Hi @mdo and others -

This is a cool way to ensure that eras/groups aren’t split across the train/test border, but I don’t see it say anywhere in the cross_val_score() docs that group info is taken into account for scoring. If it’s not, then that means the scorer is doing a spearman on the whole test set instead of averaging it over the eras. Seeing as we score on single eras in the tourney, then to get a more tournament-accurate score from cross_val_score() we need it to return the mean spearman over the various testing eras. Does anyone know how to accomplish this with sklearn’s routines?

Thanks

Even after removing eras on the border, I’m receiving significantly better results on all subsequent folds (0.05ish) vs the base fold where train=train and validation=validation (0.025ish). Is this a sign of a bug in my code, or is there something about the training vs validation set that makes the training data easier to predict in general?

I would guess, the training and validation data are selected based on their properties. For example the validation data seems to be harder than real data. Atleast in the old dataset it is the case.

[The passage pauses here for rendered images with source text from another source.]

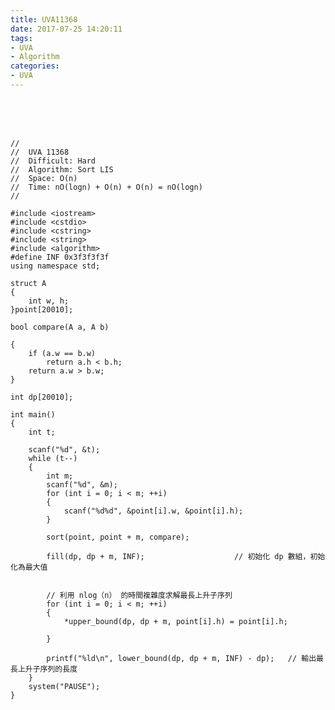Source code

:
 ```yaml
---
title: UVA11368
date: 2017-07-25 14:20:11
tags:
- UVA
- Algorithm
categories:
- UVA
---
```




 <br /> <br /> <br />

<!-- more -->


	//
	//  UVA 11368
	//  Difficult: Hard  
	//	Algorithm: Sort LIS
	//  Space: O(n)
	//	Time: nO(logn) + O(n) + O(n) = nO(logn)
	//

	#include <iostream>
	#include <cstdio>
	#include <cstring>
	#include <string>
	#include <algorithm>
	#define INF 0x3f3f3f3f
	using namespace std;

	struct A
	{
		int w, h;
	}point[20010];

	bool compare(A a, A b)              
	
	{
		if (a.w == b.w) 
			return a.h < b.h;
		return a.w > b.w;
	}

	int dp[20010];

	int main()
	{
		int t;

		scanf("%d", &t);
		while (t--)
		{
			int m;
			scanf("%d", &m);
			for (int i = 0; i < m; ++i)
			{
				scanf("%d%d", &point[i].w, &point[i].h);
			}

			sort(point, point + m, compare);

			fill(dp, dp + m, INF);                    // 初始化 dp 數組，初始化為最大值
			
			
			// 利用 nlog（n） 的時間複雜度求解最長上升子序列
			for (int i = 0; i < m; ++i)           
			{
				*upper_bound(dp, dp + m, point[i].h) = point[i].h;
				
			}
			
			printf("%ld\n", lower_bound(dp, dp + m, INF) - dp);   // 輸出最長上升子序列的長度
		}
		system("PAUSE");
	}
</br>
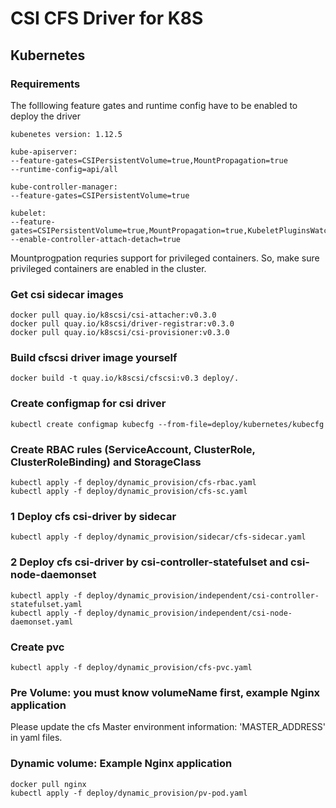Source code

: # CSI CFS Driver for K8S

## Kubernetes
### Requirements

The folllowing feature gates and runtime config have to be enabled to deploy the driver

```
kubenetes version: 1.12.5

kube-apiserver:
--feature-gates=CSIPersistentVolume=true,MountPropagation=true
--runtime-config=api/all

kube-controller-manager:
--feature-gates=CSIPersistentVolume=true

kubelet:
--feature-gates=CSIPersistentVolume=true,MountPropagation=true,KubeletPluginsWatcher=true
--enable-controller-attach-detach=true
```

Mountprogpation requries support for privileged containers. So, make sure privileged containers are enabled in the cluster.

### Get csi sidecar images

```
docker pull quay.io/k8scsi/csi-attacher:v0.3.0
docker pull quay.io/k8scsi/driver-registrar:v0.3.0
docker pull quay.io/k8scsi/csi-provisioner:v0.3.0
```

### Build cfscsi driver image yourself

```docker build -t quay.io/k8scsi/cfscsi:v0.3 deploy/.```

### Create configmap for csi driver

```kubectl create configmap kubecfg --from-file=deploy/kubernetes/kubecfg```

### Create RBAC rules (ServiceAccount, ClusterRole, ClusterRoleBinding) and StorageClass
```
kubectl apply -f deploy/dynamic_provision/cfs-rbac.yaml
kubectl apply -f deploy/dynamic_provision/cfs-sc.yaml
```

### 1 Deploy cfs csi-driver by sidecar
```
kubectl apply -f deploy/dynamic_provision/sidecar/cfs-sidecar.yaml
```

### 2 Deploy cfs csi-driver by csi-controller-statefulset and csi-node-daemonset
```
kubectl apply -f deploy/dynamic_provision/independent/csi-controller-statefulset.yaml
kubectl apply -f deploy/dynamic_provision/independent/csi-node-daemonset.yaml
```

### Create pvc
```
kubectl apply -f deploy/dynamic_provision/cfs-pvc.yaml
```

### Pre Volume: you must know volumeName first, example Nginx application

Please update the cfs Master environment information: 'MASTER_ADDRESS' in yaml files.

### Dynamic volume: Example Nginx application

```
docker pull nginx
kubectl apply -f deploy/dynamic_provision/pv-pod.yaml
```
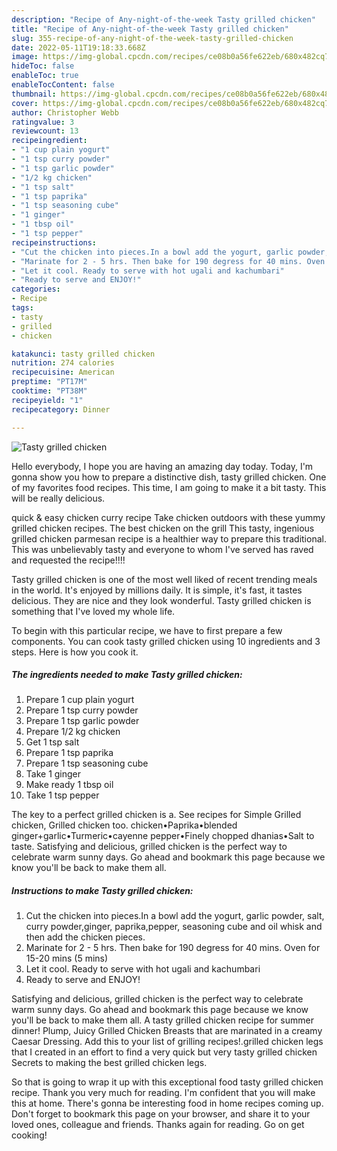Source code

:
 ```yaml
---
description: "Recipe of Any-night-of-the-week Tasty grilled chicken"
title: "Recipe of Any-night-of-the-week Tasty grilled chicken"
slug: 355-recipe-of-any-night-of-the-week-tasty-grilled-chicken
date: 2022-05-11T19:18:33.668Z
image: https://img-global.cpcdn.com/recipes/ce08b0a56fe622eb/680x482cq70/tasty-grilled-chicken-recipe-main-photo.jpg
hideToc: false
enableToc: true
enableTocContent: false
thumbnail: https://img-global.cpcdn.com/recipes/ce08b0a56fe622eb/680x482cq70/tasty-grilled-chicken-recipe-main-photo.jpg
cover: https://img-global.cpcdn.com/recipes/ce08b0a56fe622eb/680x482cq70/tasty-grilled-chicken-recipe-main-photo.jpg
author: Christopher Webb
ratingvalue: 3
reviewcount: 13
recipeingredient:
- "1 cup plain yogurt"
- "1 tsp curry powder"
- "1 tsp garlic powder"
- "1/2 kg chicken"
- "1 tsp salt"
- "1 tsp paprika"
- "1 tsp seasoning cube"
- "1 ginger"
- "1 tbsp oil"
- "1 tsp pepper"
recipeinstructions:
- "Cut the chicken into pieces.In a bowl add the yogurt, garlic powder, salt, curry powder,ginger, paprika,pepper, seasoning cube and oil whisk and then add the chicken pieces."
- "Marinate for 2 - 5 hrs. Then bake for 190 degress for 40 mins. Oven for 15-20 mins (5 mins)"
- "Let it cool. Ready to serve with hot ugali and kachumbari"
- "Ready to serve and ENJOY!"
categories:
- Recipe
tags:
- tasty
- grilled
- chicken

katakunci: tasty grilled chicken 
nutrition: 274 calories
recipecuisine: American
preptime: "PT17M"
cooktime: "PT38M"
recipeyield: "1"
recipecategory: Dinner

---
```



![Tasty grilled chicken](https://img-global.cpcdn.com/recipes/ce08b0a56fe622eb/680x482cq70/tasty-grilled-chicken-recipe-main-photo.jpg)

Hello everybody, I hope you are having an amazing day today. Today, I'm gonna show you how to prepare a distinctive dish, tasty grilled chicken. One of my favorites food recipes. This time, I am going to make it a bit tasty. This will be really delicious.

quick & easy chicken curry recipe Take chicken outdoors with these yummy grilled chicken recipes. The best chicken on the grill This tasty, ingenious grilled chicken parmesan recipe is a healthier way to prepare this traditional. This was unbelievably tasty and everyone to whom I&#39;ve served has raved and requested the recipe!!!!

Tasty grilled chicken is one of the most well liked of recent trending meals in the world. It's enjoyed by millions daily. It is simple, it's fast, it tastes delicious. They are nice and they look wonderful. Tasty grilled chicken is something that I've loved my whole life.


To begin with this particular recipe, we have to first prepare a few components. You can cook tasty grilled chicken using 10 ingredients and 3 steps. Here is how you cook it.

<!--inarticleads1-->

##### The ingredients needed to make Tasty grilled chicken:

1. Prepare 1 cup plain yogurt
1. Prepare 1 tsp curry powder
1. Prepare 1 tsp garlic powder
1. Prepare 1/2 kg chicken
1. Get 1 tsp salt
1. Prepare 1 tsp paprika
1. Prepare 1 tsp seasoning cube
1. Take 1 ginger
1. Make ready 1 tbsp oil
1. Take 1 tsp pepper


The key to a perfect grilled chicken is a. See recipes for Simple Grilled chicken, Grilled chicken too. chicken•Paprika•blended ginger+garlic•Turmeric•cayenne pepper•Finely chopped dhanias•Salt to taste. Satisfying and delicious, grilled chicken is the perfect way to celebrate warm sunny days. Go ahead and bookmark this page because we know you&#39;ll be back to make them all. 

<!--inarticleads2-->

##### Instructions to make Tasty grilled chicken:

1. Cut the chicken into pieces.In a bowl add the yogurt, garlic powder, salt, curry powder,ginger, paprika,pepper, seasoning cube and oil whisk and then add the chicken pieces.
1. Marinate for 2 - 5 hrs. Then bake for 190 degress for 40 mins. Oven for 15-20 mins (5 mins)
1. Let it cool. Ready to serve with hot ugali and kachumbari
1. Ready to serve and ENJOY!

Satisfying and delicious, grilled chicken is the perfect way to celebrate warm sunny days. Go ahead and bookmark this page because we know you&#39;ll be back to make them all. A tasty grilled chicken recipe for summer dinner! Plump, Juicy Grilled Chicken Breasts that are marinated in a creamy Caesar Dressing. Add this to your list of grilling recipes!.grilled chicken legs that I created in an effort to find a very quick but very tasty grilled chicken Secrets to making the best grilled chicken legs. 

So that is going to wrap it up with this exceptional food tasty grilled chicken recipe. Thank you very much for reading. I'm confident that you will make this at home. There's gonna be interesting food in home recipes coming up. Don't forget to bookmark this page on your browser, and share it to your loved ones, colleague and friends. Thanks again for reading. Go on get cooking!

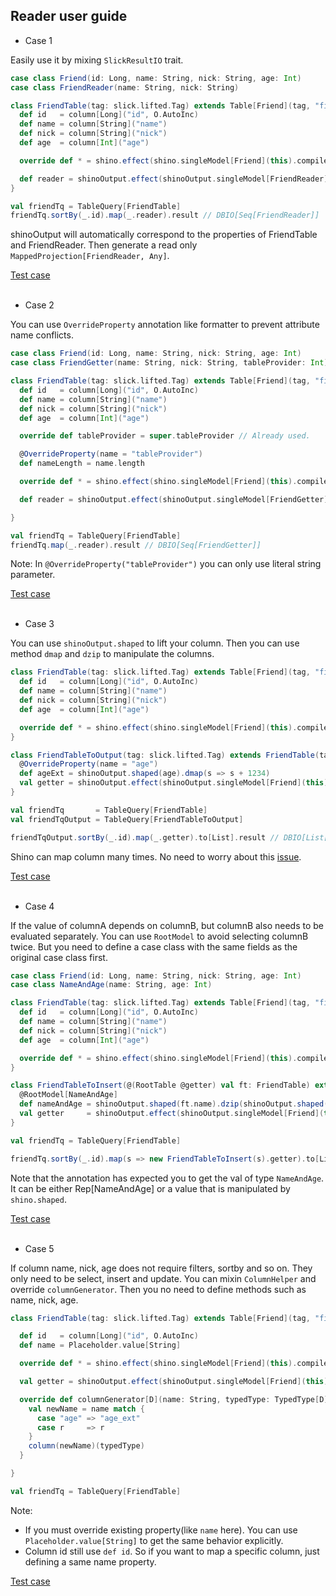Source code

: Reader user guide
-------------

- Case 1  

Easily use it by mixing `SlickResultIO` trait.

```scala
case class Friend(id: Long, name: String, nick: String, age: Int)
case class FriendReader(name: String, nick: String)

class FriendTable(tag: slick.lifted.Tag) extends Table[Friend](tag, "firend") with SlickResultIO {
  def id   = column[Long]("id", O.AutoInc)
  def name = column[String]("name")
  def nick = column[String]("nick")
  def age  = column[Int]("age")

  override def * = shino.effect(shino.singleModel[Friend](this).compile).shape

  def reader = shinoOutput.effect(shinoOutput.singleModel[FriendReader](this).compile).shape
}

val friendTq = TableQuery[FriendTable]
friendTq.sortBy(_.id).map(_.reader).result // DBIO[Seq[FriendReader]]
```

shinoOutput will automatically correspond to the properties of FriendTable and FriendReader. Then generate a read only `MappedProjection[FriendReader, Any]`.

[Test case](https://github.com/scalax/shino/blob/master/src/test/scala/net/scalax/shino/test/umr/reader/Test01.scala)
&nbsp;  
&nbsp;  

- Case 2  

You can use `OverrideProperty` annotation like formatter to prevent attribute name conflicts.

```scala
case class Friend(id: Long, name: String, nick: String, age: Int)
case class FriendGetter(name: String, nick: String, tableProvider: Int)

class FriendTable(tag: slick.lifted.Tag) extends Table[Friend](tag, "firend") with SlickResultIO {
  def id   = column[Long]("id", O.AutoInc)
  def name = column[String]("name")
  def nick = column[String]("nick")
  def age  = column[Int]("age")

  override def tableProvider = super.tableProvider // Already used.

  @OverrideProperty(name = "tableProvider")
  def nameLength = name.length

  override def * = shino.effect(shino.singleModel[Friend](this).compile).shape

  def reader = shinoOutput.effect(shinoOutput.singleModel[FriendGetter](this).compile).shape

}

val friendTq = TableQuery[FriendTable]
friendTq.map(_.reader).result // DBIO[Seq[FriendGetter]]
```

Note: In `@OverrideProperty("tableProvider")` you can only use literal string parameter.  

[Test case](https://github.com/scalax/shino/blob/master/src/test/scala/net/scalax/shino/test/umr/reader/Test02.scala)
&nbsp;  
&nbsp;   

- Case 3  

You can use `shinoOutput.shaped` to lift your column. Then you can use method `dmap` and `dzip` to manipulate the columns.

```scala
class FriendTable(tag: slick.lifted.Tag) extends Table[Friend](tag, "firend") with SlickResultIO {
  def id   = column[Long]("id", O.AutoInc)
  def name = column[String]("name")
  def nick = column[String]("nick")
  def age  = column[Int]("age")

  override def * = shino.effect(shino.singleModel[Friend](this).compile).shape
}

class FriendTableToOutput(tag: slick.lifted.Tag) extends FriendTable(tag) with SlickResultIO {
  @OverrideProperty(name = "age")
  def ageExt = shinoOutput.shaped(age).dmap(s => s + 1234)
  val getter = shinoOutput.effect(shinoOutput.singleModel[Friend](this).compile).shape
}

val friendTq       = TableQuery[FriendTable]
val friendTqOutput = TableQuery[FriendTableToOutput]

friendTqOutput.sortBy(_.id).map(_.getter).to[List].result // DBIO[List[Friend]]
```
Shino can map column many times. No need to worry about this [issue](https://github.com/slick/slick/issues/1894).

[Test case](https://github.com/scalax/shino/blob/master/src/test/scala/net/scalax/shino/test/umr/reader/Test03.scala)
&nbsp;  
&nbsp;  

- Case 4  

If the value of columnA depends on columnB, but columnB also needs to be evaluated separately. You can use `RootModel` to avoid selecting columnB twice. But you need to define a case class with the same fields as the original case class first.

```scala
case class Friend(id: Long, name: String, nick: String, age: Int)
case class NameAndAge(name: String, age: Int)

class FriendTable(tag: slick.lifted.Tag) extends Table[Friend](tag, "firend") with SlickResultIO {
  def id   = column[Long]("id", O.AutoInc)
  def name = column[String]("name")
  def nick = column[String]("nick")
  def age  = column[Int]("age")

  override def * = shino.effect(shino.singleModel[Friend](this).compile).shape
}

class FriendTableToInsert(@(RootTable @getter) val ft: FriendTable) extends SlickResultIO {
  @RootModel[NameAndAge]
  def nameAndAge = shinoOutput.shaped(ft.name).dzip(shinoOutput.shaped(ft.age)).dmap { case (name, age) => NameAndAge(s"${name}(law age: ${age})", age + 1) }
  val getter     = shinoOutput.effect(shinoOutput.singleModel[Friend](this).compile).shape
}

val friendTq = TableQuery[FriendTable]

friendTq.sortBy(_.id).map(s => new FriendTableToInsert(s).getter).to[List].result // DBIO[List[Friend]] with name and age field changed
```

Note that the annotation has expected you to get the val of type `NameAndAge`. It can be either Rep[NameAndAge] or a value that is manipulated by `shino.shaped`.

[Test case](https://github.com/scalax/shino/blob/master/src/test/scala/net/scalax/shino/test/umr/reader/Test04.scala)
&nbsp;  
&nbsp;  

- Case 5  

If column name, nick, age does not require filters, sortby and so on. They only need to be select, insert and update. You can mixin `ColumnHelper` and override `columnGenerator`. Then you no need to define methods such as name, nick, age.

```scala
class FriendTable(tag: slick.lifted.Tag) extends Table[Friend](tag, "firend") with SlickResultIO with ColumnHelper {

  def id   = column[Long]("id", O.AutoInc)
  def name = Placeholder.value[String]

  override def * = shino.effect(shino.singleModel[Friend](this).compile).shape

  val getter = shinoOutput.effect(shinoOutput.singleModel[Friend](this).compile).shape

  override def columnGenerator[D](name: String, typedType: TypedType[D]): Rep[D] = {
    val newName = name match {
      case "age" => "age_ext"
      case r     => r
    }
    column(newName)(typedType)
  }

}

val friendTq = TableQuery[FriendTable]
```

Note:
- If you must override existing property(like `name` here). You can use `Placeholder.value[String]` to get the same behavior explicitly.
- Column id still use `def id`. So if you want to map a specific column, just defining a same name property.

[Test case](https://github.com/scalax/shino/blob/master/src/test/scala/net/scalax/shino/test/umr/reader/Test05.scala)
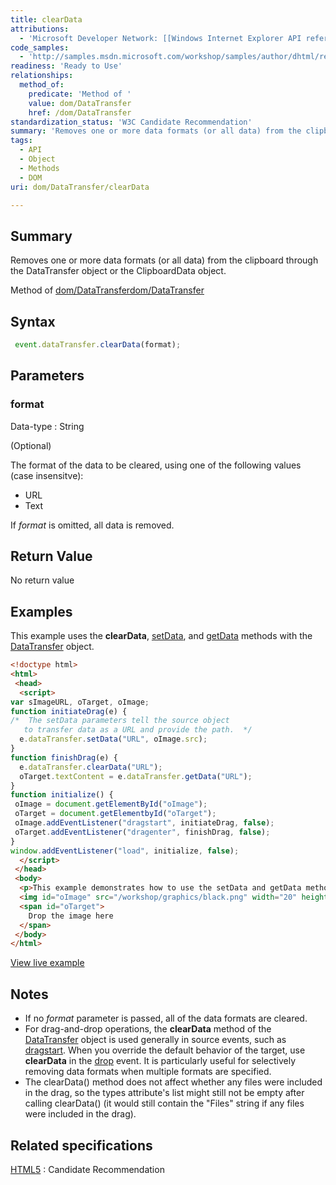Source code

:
 ```yaml
---
title: clearData
attributions:
  - 'Microsoft Developer Network: [[Windows Internet Explorer API reference](http://msdn.microsoft.com/en-us/library/ie/hh828809%28v=vs.85%29.aspx) Article]'
code_samples:
  - 'http://samples.msdn.microsoft.com/workshop/samples/author/dhtml/refs/clearDataEX.htm'
readiness: 'Ready to Use'
relationships:
  method_of:
    predicate: 'Method of '
    value: dom/DataTransfer
    href: /dom/DataTransfer
standardization_status: 'W3C Candidate Recommendation'
summary: 'Removes one or more data formats (or all data) from the clipboard through the DataTransfer object or the ClipboardData object.'
tags:
  - API
  - Object
  - Methods
  - DOM
uri: dom/DataTransfer/clearData

---
```

## Summary

Removes one or more data formats (or all data) from the clipboard through the DataTransfer object or the ClipboardData object.

Method of [dom/DataTransfer](/dom/DataTransfer)[dom/DataTransfer](/dom/DataTransfer)

## Syntax

``` js
 event.dataTransfer.clearData(format);
```

## Parameters

### format

 Data-type
:   String

(Optional)

The format of the data to be cleared, using one of the following values (case insensitve):

-   URL
-   Text

If *format* is omitted, all data is removed.

## Return Value

No return value

## Examples

This example uses the **clearData**, [setData](/dom/DataTransfer/setData), and [getData](/dom/DataTransfer/getData) methods with the [DataTransfer](/dom/DataTransfer) object.

``` html
<!doctype html>
<html>
 <head>
  <script>
var sImageURL, oTarget, oImage;
function initiateDrag(e) {
/*  The setData parameters tell the source object
   to transfer data as a URL and provide the path.  */
  e.dataTransfer.setData("URL", oImage.src);
}
function finishDrag(e) {
  e.dataTransfer.clearData("URL");
  oTarget.textContent = e.dataTransfer.getData("URL");
}
function initialize() {
 oImage = document.getElementById("oImage");
 oTarget = document.getElementbyId("oTarget");
 oImage.addEventListener("dragstart", initiateDrag, false);
 oTarget.addEventListener("dragenter", finishDrag, false);
}
window.addEventListener("load", initialize, false);
  </script>
 </head>
 <body>
  <p>This example demonstrates how to use the setData and getData methods of the dataTransfer object to enable the source path of the image to be dragged. Since we are clearing the data, dragging over the target will show "null" instead.</p>
  <img id="oImage" src="/workshop/graphics/black.png" width="20" height="20" alt="Black">
  <span id="oTarget">
    Drop the image here
  </span>
 </body>
</html>
```

[View live example](http://samples.msdn.microsoft.com/workshop/samples/author/dhtml/refs/clearDataEX.htm)

## Notes

-   If no *format* parameter is passed, all of the data formats are cleared.
-   For drag-and-drop operations, the **clearData** method of the [DataTransfer](/dom/DataTransfer) object is used generally in source events, such as [dragstart](/dom/DragEvent/dragstart). When you override the default behavior of the target, use **clearData** in the [drop](/dom/DragEvent/drop) event. It is particularly useful for selectively removing data formats when multiple formats are specified.
-   The clearData() method does not affect whether any files were included in the drag, so the types attribute's list might still not be empty after calling clearData() (it would still contain the "Files" string if any files were included in the drag).

## Related specifications

[HTML5](http://www.w3.org/TR/html5/editing.html)
:   Candidate Recommendation
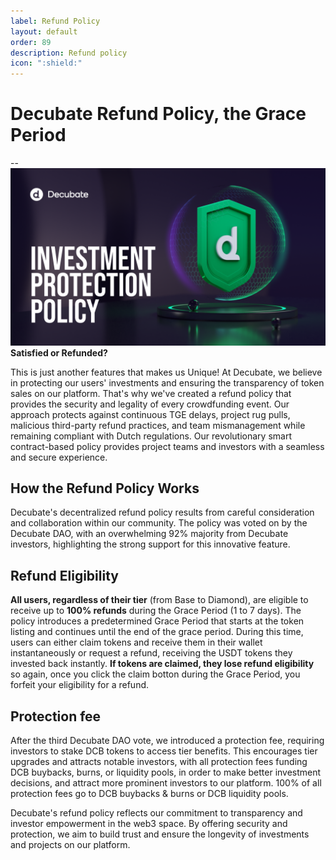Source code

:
 ```yaml
---
label: Refund Policy
layout: default
order: 89
description: Refund policy
icon: ":shield:"
---
```

# Decubate Refund Policy, the Grace Period
--![](../static\refund-policy.png)
**Satisfied or Refunded?**

This is just another features that makes us Unique! At Decubate, we believe in protecting our users' investments and ensuring the transparency of token sales on our platform. That's why we've created a refund policy that provides the security and legality of every crowdfunding event. Our approach protects against continuous TGE delays, project rug pulls, malicious third-party refund practices, and team mismanagement while remaining compliant with Dutch regulations. Our revolutionary smart contract-based policy provides project teams and investors with a seamless and secure experience.

## How the Refund Policy Works
Decubate's decentralized refund policy results from careful consideration and collaboration within our community. The policy was voted on by the Decubate DAO, with an overwhelming 92% majority from Decubate investors, highlighting the strong support for this innovative feature.

## Refund Eligibility
**All users, regardless of their tier** (from Base to Diamond), are eligible to receive up to **100% refunds** during the Grace Period (1 to 7 days). The policy introduces a predetermined Grace Period that starts at the token listing and continues until the end of the grace period. During this time, users can either claim tokens and receive them in their wallet instantaneously or request a refund, receiving the USDT tokens they invested back instantly.
**If tokens are claimed, they lose refund eligibility** so again, once you click the claim botton during the Grace Period, you forfeit your eligibility for a refund.


## Protection fee
After the third Decubate DAO vote, we introduced a protection fee, requiring investors to stake DCB tokens to access tier benefits. This encourages tier upgrades and attracts notable investors, with all protection fees funding DCB buybacks, burns, or liquidity pools, in order to make better investment decisions, and attract more prominent investors to our platform. 100% of all protection fees go to DCB buybacks & burns or DCB liquidity pools.

Decubate's refund policy reflects our commitment to transparency and investor empowerment in the web3 space. By offering security and protection, we aim to build trust and ensure the longevity of investments and projects on our platform.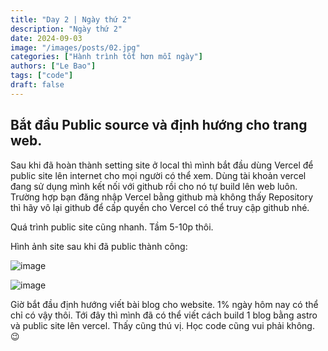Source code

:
 ```yaml
---
title: "Day 2 | Ngày thứ 2"
description: "Ngày thứ 2"
date: 2024-09-03
image: "/images/posts/02.jpg"
categories: ["Hành trình tốt hơn mỗi ngày"]
authors: ["Le Bao"]
tags: ["code"]
draft: false
---
```


## Bắt đầu Public source và định hướng cho trang web.

Sau khi đã hoàn thành setting site ở local thì mình bắt đầu dùng Vercel để public site lên internet cho mọi người có thể xem. Dùng tài khoản vercel đang sử dụng mình kết nối với github rồi cho nó tự build lên web luôn. Trường hợp bạn đăng nhập Vercel bằng github mà không thấy Repository thì hãy vô lại github để cấp quyền cho Vercel có thể truy cập github nhé. 

Quá trình public site cũng nhanh. Tầm 5-10p thôi.

Hình ảnh site sau khi đã public thành công: 

![image](/images/posts/day-2-public-site.png)

![image](/images/posts/day-2-public-site-vercel.png)

Giờ bắt đầu định hướng viết bài blog cho website. 1% ngày hôm nay có thể chỉ có vậy thôi. 
Tới đây thì mình đã có thể viết cách build 1 blog bằng astro và public site lên vercel. Thấy cũng thú vị. Học code cũng vui phải không. 😉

For those using both neutralization and cross-validation, do you apply neutralization to the predictions of each of your folds, or only at the end after averaging the fold predictions? I think it works out to the same in the end, but this does impact the cross validation score that we use to tune hyperparameters and I don’t have a strong intuition on whether this would be desirable or not.